Leurs ressources reposent d’un côté sur des dons privés, et de l’autre sur des subventions publiques (y compris les réductions d’impôt consenties pour les dons). Ces avantages sont conditionnés à l’exercice d’une activité d’intérêt général et à l’absence d’activité lucrative, mais la puissance publique n’a pas son mot à dire concernant les décisions de gestion de l’organisme.
Cette souplesse de gestion peut donner des formes très démocratiques de gouvernance, tout comme elle peut conduire à une oligarchie bien campée.
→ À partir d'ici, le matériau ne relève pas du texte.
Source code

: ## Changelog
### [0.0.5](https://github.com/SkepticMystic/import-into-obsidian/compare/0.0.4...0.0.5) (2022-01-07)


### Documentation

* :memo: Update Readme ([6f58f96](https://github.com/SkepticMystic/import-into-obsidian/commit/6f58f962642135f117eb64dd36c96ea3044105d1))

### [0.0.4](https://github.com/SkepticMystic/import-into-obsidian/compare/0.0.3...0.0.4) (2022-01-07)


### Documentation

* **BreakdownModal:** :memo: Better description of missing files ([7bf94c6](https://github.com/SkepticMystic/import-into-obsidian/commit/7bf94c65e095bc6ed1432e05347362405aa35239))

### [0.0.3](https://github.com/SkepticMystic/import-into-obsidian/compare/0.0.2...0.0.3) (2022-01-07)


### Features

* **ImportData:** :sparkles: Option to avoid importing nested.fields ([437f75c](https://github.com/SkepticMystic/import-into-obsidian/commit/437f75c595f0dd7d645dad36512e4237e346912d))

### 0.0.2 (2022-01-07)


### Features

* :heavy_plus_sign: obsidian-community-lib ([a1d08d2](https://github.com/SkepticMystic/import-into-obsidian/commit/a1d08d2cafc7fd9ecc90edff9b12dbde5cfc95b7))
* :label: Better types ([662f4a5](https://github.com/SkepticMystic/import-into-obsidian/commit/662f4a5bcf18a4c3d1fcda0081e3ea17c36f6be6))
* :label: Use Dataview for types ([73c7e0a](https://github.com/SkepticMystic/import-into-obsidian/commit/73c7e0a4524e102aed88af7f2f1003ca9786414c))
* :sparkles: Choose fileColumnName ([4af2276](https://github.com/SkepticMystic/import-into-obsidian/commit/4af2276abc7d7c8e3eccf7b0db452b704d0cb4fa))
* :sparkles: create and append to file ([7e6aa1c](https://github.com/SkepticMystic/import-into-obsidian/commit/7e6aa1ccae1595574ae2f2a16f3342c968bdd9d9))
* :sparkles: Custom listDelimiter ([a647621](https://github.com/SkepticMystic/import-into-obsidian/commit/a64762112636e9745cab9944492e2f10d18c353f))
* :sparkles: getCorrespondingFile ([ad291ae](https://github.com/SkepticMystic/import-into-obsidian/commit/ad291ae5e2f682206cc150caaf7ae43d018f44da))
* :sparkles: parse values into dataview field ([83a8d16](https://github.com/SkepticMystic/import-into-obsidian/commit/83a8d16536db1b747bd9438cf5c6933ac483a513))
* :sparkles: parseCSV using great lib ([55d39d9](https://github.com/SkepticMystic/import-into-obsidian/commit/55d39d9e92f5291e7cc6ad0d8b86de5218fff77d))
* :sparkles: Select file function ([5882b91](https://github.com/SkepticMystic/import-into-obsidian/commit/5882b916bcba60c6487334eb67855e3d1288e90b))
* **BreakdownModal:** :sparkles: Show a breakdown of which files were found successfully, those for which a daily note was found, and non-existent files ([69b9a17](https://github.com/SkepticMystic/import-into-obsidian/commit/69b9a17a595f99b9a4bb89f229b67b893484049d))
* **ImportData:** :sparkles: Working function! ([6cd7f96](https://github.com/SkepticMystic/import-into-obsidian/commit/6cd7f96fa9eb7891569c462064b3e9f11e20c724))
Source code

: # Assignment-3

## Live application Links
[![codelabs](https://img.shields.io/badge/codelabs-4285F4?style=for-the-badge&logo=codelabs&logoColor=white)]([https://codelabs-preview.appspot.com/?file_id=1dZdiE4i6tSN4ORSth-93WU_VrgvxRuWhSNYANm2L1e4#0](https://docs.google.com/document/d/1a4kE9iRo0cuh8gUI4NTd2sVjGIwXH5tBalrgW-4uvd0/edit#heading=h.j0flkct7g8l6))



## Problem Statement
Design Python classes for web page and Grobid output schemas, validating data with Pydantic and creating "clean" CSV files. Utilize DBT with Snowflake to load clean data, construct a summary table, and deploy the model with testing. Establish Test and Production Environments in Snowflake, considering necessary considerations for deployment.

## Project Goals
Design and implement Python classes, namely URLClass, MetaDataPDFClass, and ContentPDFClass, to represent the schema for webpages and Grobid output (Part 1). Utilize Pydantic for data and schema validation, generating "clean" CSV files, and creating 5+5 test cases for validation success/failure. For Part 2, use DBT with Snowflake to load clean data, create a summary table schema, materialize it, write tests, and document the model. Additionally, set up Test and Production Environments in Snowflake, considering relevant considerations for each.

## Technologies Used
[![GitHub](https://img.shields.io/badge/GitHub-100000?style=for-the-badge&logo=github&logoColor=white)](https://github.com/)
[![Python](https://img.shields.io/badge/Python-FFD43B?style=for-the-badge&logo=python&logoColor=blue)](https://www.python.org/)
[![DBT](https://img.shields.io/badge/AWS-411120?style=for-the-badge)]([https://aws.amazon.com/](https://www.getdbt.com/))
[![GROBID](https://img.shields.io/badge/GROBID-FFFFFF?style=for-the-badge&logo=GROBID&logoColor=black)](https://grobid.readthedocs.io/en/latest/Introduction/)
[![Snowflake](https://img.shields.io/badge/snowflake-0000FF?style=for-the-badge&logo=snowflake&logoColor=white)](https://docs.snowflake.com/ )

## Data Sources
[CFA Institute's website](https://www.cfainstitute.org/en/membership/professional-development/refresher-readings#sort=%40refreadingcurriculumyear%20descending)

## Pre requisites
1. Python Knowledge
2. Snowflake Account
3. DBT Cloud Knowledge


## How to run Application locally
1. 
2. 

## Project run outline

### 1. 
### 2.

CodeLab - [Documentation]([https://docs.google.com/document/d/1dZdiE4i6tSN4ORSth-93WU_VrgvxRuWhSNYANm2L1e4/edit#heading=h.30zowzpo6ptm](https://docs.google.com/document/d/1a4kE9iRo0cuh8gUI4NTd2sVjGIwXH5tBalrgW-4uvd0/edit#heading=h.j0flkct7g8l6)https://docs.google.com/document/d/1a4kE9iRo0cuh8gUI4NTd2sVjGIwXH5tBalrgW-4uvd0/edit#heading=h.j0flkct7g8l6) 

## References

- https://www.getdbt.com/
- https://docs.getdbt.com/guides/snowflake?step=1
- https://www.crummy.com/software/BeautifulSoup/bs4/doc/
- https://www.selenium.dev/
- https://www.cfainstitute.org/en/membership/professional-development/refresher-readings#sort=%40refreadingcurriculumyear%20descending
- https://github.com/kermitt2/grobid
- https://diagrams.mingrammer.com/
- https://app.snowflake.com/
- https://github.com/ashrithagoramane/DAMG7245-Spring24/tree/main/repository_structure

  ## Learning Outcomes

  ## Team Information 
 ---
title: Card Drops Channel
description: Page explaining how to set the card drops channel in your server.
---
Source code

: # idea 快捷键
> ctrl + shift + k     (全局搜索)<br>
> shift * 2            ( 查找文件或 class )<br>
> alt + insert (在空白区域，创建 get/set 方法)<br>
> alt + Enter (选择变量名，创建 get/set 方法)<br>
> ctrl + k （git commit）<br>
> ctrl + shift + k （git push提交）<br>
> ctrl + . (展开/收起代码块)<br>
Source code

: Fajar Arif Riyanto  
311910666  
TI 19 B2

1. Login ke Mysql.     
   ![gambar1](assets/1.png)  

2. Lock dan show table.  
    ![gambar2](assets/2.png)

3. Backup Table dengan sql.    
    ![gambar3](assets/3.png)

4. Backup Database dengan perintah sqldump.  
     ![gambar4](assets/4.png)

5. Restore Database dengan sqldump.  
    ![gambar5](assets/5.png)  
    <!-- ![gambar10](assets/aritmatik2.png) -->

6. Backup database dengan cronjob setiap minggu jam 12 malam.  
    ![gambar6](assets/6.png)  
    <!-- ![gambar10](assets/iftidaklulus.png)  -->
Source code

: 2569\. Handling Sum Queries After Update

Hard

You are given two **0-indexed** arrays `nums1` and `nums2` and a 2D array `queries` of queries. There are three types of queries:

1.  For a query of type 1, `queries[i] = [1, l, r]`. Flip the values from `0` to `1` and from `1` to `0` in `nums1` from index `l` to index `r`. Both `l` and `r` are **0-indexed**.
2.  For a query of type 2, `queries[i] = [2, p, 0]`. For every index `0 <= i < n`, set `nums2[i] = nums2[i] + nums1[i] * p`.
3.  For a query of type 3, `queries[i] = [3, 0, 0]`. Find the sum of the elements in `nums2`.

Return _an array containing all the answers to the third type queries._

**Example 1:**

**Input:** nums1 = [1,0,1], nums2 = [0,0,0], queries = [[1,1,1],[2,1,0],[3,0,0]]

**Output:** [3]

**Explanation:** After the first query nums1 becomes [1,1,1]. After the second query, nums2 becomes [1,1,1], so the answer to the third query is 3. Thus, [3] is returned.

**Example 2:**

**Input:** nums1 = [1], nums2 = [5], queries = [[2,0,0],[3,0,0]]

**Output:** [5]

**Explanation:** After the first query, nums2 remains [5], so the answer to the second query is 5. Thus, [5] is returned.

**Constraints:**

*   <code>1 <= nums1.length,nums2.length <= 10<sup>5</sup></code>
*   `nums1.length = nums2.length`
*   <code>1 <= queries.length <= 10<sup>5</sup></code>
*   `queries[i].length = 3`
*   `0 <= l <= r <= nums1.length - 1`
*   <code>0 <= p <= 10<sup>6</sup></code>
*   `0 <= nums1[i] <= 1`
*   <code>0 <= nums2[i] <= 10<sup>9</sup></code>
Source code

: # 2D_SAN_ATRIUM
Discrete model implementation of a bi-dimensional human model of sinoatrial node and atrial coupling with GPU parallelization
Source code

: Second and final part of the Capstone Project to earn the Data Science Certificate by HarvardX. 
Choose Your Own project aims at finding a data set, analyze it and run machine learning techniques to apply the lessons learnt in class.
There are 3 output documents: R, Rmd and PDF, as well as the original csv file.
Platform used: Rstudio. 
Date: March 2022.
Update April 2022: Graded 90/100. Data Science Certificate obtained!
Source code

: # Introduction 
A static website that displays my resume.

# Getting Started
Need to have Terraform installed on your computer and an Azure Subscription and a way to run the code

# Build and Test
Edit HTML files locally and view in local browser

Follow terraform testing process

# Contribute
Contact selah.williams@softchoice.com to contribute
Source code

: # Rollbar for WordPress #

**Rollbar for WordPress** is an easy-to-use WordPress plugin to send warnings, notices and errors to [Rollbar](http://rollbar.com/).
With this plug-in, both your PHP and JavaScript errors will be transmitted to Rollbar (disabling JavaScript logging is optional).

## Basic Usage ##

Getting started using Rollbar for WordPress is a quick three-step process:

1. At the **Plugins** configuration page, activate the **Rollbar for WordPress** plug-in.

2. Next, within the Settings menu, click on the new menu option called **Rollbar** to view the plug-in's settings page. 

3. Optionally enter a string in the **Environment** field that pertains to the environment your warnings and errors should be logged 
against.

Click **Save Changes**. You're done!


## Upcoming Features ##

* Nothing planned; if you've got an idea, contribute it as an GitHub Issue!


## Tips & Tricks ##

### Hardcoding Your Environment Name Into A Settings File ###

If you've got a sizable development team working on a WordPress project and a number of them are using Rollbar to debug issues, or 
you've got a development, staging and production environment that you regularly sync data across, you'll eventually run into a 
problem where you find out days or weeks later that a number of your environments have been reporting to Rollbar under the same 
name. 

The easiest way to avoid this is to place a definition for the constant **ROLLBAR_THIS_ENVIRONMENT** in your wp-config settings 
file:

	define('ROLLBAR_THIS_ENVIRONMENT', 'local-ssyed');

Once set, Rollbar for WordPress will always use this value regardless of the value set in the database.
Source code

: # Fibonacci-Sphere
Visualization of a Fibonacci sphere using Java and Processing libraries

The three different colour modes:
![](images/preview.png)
C’est parce que ces organismes ne sont qu’indirectement responsables vis-à-vis des parties prenantes (notamment les donateurs qui n’exercent que peu leur pouvoir de contrôle ou qui n’ont pas accès à toutes les informations) que ses dirigeants peuvent agir avec une large marge de manœuvre.
Avantages et inconvénients d’un fonctionnement multilogique
La présence d’objectifs autres que le profit dans les entreprises que nous venons de passer en revue les empêche d’adopter un comportement d’évasion et d’opacité face aux externalités négatives et au respect de la réglementation (sauf dans le cas des coopératives qui, selon les cas, peuvent conserver une forte appétence pour le profit).
Toutefois, cet avantage a un coût : le fonctionnement multilogique est administrativement plus complexe à mettre en œuvre (il faut discuter plus longtemps avant d’aboutir à une décision), l’incitation à innover et à réduire les coûts de fonctionnement est fortement réduite, ce qui peut générer des opportunités manquées ou du gaspillage budgétaire. Il est aussi très difficile de mesurer la performance de ces entreprises dans les domaines extra-financiers (la lutte contre le réchauffement climatique, par exemple, ou le développement économique local), ce qui pose problème pour la mission de contrôle de ces entités par les parties prenantes ou les pouvoirs publics.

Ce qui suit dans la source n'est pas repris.